Assigned task: Print the data that follows again, keeping every line exact.

(Source records)
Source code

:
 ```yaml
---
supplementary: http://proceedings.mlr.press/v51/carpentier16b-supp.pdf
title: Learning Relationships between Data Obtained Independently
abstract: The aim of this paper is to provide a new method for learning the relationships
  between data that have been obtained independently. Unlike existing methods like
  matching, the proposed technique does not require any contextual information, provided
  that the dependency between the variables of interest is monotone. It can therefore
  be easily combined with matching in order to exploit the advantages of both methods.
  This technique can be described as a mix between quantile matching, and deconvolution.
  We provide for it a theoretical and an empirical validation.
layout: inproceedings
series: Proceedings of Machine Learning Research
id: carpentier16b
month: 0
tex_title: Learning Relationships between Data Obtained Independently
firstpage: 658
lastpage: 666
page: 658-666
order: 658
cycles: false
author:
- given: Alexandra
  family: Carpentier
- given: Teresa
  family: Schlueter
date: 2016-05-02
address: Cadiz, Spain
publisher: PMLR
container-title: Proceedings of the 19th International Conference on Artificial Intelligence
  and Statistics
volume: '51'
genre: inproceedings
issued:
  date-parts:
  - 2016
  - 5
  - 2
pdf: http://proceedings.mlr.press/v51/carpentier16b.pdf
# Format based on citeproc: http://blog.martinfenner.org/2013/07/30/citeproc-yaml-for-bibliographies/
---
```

Solution to the problem:
Source code

:
 ```yaml
---
supplementary: http://proceedings.mlr.press/v51/carpentier16b-supp.pdf
title: Learning Relationships between Data Obtained Independently
abstract: The aim of this paper is to provide a new method for learning the relationships
  between data that have been obtained independently. Unlike existing methods like
  matching, the proposed technique does not require any contextual information, provided
  that the dependency between the variables of interest is monotone. It can therefore
  be easily combined with matching in order to exploit the advantages of both methods.
  This technique can be described as a mix between quantile matching, and deconvolution.
  We provide for it a theoretical and an empirical validation.
layout: inproceedings
series: Proceedings of Machine Learning Research
id: carpentier16b
month: 0
tex_title: Learning Relationships between Data Obtained Independently
firstpage: 658
lastpage: 666
page: 658-666
order: 658
cycles: false
author:
- given: Alexandra
  family: Carpentier
- given: Teresa
  family: Schlueter
date: 2016-05-02
address: Cadiz, Spain
publisher: PMLR
container-title: Proceedings of the 19th International Conference on Artificial Intelligence
  and Statistics
volume: '51'
genre: inproceedings
issued:
  date-parts:
  - 2016
  - 5
  - 2
pdf: http://proceedings.mlr.press/v51/carpentier16b.pdf
# Format based on citeproc: http://blog.martinfenner.org/2013/07/30/citeproc-yaml-for-bibliographies/
---
```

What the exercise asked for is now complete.